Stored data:
-=-=-
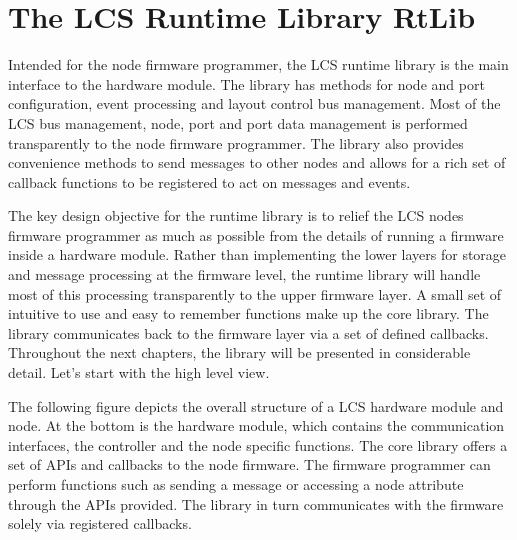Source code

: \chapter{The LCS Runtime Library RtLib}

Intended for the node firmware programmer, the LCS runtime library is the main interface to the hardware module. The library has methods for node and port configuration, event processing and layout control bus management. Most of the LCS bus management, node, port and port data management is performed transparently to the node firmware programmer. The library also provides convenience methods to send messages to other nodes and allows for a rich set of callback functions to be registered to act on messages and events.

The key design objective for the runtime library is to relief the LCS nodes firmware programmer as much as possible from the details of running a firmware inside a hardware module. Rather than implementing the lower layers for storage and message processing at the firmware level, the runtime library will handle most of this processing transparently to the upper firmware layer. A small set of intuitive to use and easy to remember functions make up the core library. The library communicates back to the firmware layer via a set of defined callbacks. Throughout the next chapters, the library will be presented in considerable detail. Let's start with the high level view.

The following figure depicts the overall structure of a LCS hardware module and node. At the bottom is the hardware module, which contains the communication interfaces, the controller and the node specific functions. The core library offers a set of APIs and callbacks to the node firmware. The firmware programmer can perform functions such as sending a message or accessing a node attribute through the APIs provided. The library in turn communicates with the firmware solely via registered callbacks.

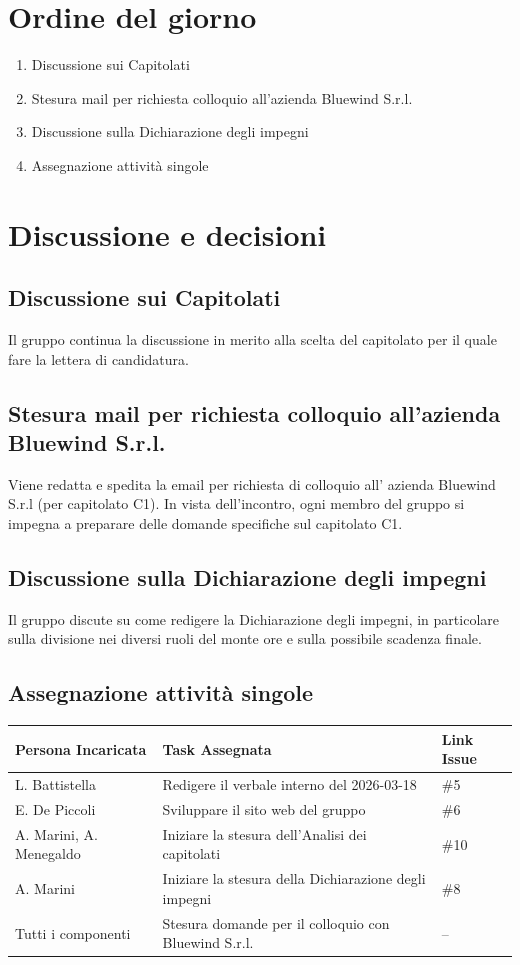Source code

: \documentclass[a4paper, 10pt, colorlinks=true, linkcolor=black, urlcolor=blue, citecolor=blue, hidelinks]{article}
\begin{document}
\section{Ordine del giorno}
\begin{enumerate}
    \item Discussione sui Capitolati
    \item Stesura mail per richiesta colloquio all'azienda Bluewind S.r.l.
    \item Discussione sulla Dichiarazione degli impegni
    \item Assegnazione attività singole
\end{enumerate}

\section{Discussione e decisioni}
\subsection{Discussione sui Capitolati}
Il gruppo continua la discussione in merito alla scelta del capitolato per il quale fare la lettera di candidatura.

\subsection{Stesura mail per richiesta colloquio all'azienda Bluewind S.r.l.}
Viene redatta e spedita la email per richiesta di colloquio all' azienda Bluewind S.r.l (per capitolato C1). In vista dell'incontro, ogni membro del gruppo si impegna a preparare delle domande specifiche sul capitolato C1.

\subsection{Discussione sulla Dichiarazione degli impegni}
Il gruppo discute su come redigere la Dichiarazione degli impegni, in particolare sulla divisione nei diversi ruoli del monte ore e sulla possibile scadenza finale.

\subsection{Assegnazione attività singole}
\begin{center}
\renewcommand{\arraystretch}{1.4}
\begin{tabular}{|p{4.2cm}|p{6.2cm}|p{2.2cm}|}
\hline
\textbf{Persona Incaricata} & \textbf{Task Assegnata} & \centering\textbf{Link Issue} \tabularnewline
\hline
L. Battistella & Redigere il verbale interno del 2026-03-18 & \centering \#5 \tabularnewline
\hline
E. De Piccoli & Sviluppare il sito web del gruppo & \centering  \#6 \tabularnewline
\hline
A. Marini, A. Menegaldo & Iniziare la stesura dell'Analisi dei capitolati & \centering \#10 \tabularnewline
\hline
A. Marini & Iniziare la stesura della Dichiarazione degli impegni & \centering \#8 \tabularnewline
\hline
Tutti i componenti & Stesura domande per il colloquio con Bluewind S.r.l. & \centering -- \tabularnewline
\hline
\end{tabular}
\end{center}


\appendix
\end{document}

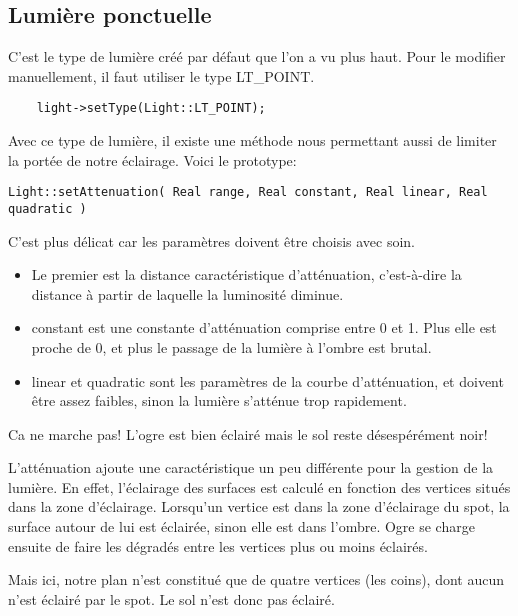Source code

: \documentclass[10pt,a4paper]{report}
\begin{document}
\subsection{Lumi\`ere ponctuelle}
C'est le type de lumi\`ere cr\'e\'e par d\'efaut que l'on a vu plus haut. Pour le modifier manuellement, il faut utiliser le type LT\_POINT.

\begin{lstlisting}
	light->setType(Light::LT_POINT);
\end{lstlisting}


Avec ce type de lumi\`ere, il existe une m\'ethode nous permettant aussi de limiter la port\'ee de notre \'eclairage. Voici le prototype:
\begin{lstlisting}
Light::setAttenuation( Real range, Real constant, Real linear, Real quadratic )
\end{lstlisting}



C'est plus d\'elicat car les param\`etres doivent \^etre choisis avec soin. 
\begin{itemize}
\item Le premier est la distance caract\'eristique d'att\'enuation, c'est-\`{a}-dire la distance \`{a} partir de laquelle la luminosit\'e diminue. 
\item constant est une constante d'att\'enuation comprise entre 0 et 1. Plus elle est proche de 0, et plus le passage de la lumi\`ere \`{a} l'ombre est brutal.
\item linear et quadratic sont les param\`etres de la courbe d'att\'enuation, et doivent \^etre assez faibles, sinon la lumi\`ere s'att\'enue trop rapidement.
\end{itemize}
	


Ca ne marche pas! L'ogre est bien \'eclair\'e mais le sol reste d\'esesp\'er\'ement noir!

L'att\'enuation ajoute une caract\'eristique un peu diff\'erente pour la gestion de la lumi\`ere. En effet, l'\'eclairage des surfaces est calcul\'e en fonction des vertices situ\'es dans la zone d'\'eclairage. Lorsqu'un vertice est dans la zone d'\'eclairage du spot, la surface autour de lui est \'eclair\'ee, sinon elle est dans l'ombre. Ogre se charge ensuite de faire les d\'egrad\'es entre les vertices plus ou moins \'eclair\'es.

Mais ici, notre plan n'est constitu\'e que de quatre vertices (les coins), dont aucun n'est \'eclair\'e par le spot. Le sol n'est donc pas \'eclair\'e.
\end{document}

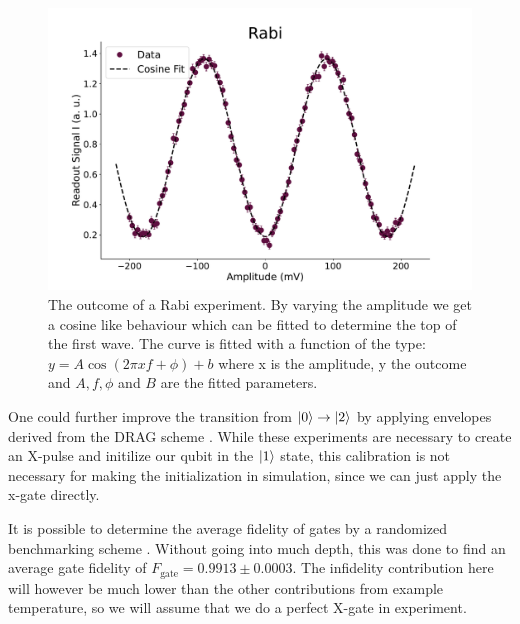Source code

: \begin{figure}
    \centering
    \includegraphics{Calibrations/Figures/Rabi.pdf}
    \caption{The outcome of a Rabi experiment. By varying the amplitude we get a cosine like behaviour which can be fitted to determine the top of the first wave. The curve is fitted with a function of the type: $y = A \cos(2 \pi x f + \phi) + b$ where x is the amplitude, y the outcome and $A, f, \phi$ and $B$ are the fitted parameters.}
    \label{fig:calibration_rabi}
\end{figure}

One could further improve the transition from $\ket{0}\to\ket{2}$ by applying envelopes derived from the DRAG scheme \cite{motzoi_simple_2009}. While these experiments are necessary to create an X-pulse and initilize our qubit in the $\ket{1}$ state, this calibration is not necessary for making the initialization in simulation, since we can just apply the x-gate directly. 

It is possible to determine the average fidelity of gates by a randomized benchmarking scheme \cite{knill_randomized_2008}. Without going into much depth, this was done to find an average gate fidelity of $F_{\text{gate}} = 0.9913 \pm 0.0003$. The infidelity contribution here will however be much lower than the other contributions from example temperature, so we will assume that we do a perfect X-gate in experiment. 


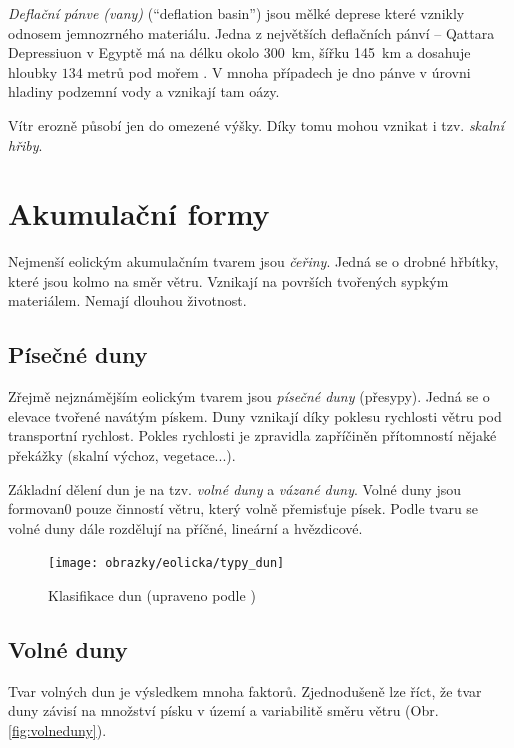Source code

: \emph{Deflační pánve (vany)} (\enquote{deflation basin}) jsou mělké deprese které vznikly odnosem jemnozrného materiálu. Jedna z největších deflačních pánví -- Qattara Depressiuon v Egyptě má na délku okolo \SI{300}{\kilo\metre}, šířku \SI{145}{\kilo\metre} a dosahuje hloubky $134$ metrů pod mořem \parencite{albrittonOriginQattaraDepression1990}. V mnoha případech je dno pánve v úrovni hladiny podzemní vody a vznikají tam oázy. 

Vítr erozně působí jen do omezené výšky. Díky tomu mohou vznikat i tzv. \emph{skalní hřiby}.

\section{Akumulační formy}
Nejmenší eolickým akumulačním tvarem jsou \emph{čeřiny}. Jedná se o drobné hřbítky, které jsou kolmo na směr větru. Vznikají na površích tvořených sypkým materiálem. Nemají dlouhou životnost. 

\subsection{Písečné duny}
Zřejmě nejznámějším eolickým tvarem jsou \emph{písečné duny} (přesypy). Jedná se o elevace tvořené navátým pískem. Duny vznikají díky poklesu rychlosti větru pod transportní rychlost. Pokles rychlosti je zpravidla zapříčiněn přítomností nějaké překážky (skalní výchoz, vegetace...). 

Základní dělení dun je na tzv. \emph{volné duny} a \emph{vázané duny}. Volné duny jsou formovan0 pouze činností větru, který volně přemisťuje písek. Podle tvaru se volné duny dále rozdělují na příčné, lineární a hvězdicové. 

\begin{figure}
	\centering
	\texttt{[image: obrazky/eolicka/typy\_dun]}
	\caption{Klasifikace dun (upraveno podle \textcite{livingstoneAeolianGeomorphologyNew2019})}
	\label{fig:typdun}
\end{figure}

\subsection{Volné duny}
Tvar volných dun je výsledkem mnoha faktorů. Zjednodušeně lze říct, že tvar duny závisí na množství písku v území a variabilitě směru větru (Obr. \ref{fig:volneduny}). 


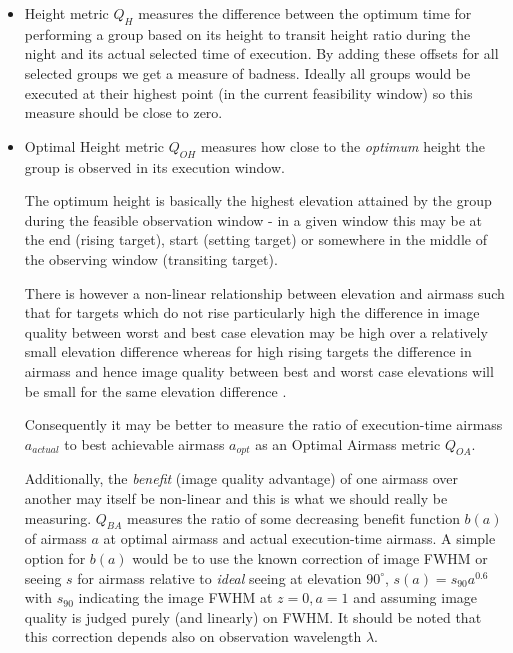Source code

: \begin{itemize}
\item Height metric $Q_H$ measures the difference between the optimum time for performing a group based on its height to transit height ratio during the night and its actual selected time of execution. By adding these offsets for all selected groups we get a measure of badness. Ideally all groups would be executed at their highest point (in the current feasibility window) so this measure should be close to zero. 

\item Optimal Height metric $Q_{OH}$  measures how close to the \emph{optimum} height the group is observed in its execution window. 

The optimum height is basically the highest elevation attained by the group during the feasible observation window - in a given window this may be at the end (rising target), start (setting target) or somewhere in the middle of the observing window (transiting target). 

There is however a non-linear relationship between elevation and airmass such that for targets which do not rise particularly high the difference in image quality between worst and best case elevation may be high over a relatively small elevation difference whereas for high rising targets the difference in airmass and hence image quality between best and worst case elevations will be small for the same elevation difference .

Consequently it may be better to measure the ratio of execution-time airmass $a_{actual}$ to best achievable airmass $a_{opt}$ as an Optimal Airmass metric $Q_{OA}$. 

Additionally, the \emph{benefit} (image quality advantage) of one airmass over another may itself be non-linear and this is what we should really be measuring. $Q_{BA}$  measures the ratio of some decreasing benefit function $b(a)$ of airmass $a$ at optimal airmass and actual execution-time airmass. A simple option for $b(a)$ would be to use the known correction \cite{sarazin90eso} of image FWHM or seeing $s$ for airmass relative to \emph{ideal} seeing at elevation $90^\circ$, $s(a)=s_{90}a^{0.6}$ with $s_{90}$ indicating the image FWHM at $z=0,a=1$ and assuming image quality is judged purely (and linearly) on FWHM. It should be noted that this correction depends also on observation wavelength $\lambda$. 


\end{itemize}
-=-=-
[What is being asked]
Copy each line containing the word "documentclass" from the data.

[Your solution]
: \documentclass[a4paper, 10pt, colorlinks=true, linkcolor=black, urlcolor=blue, citecolor=blue, hidelinks]{article}
: \documentclass[10pt,a4paper]{report}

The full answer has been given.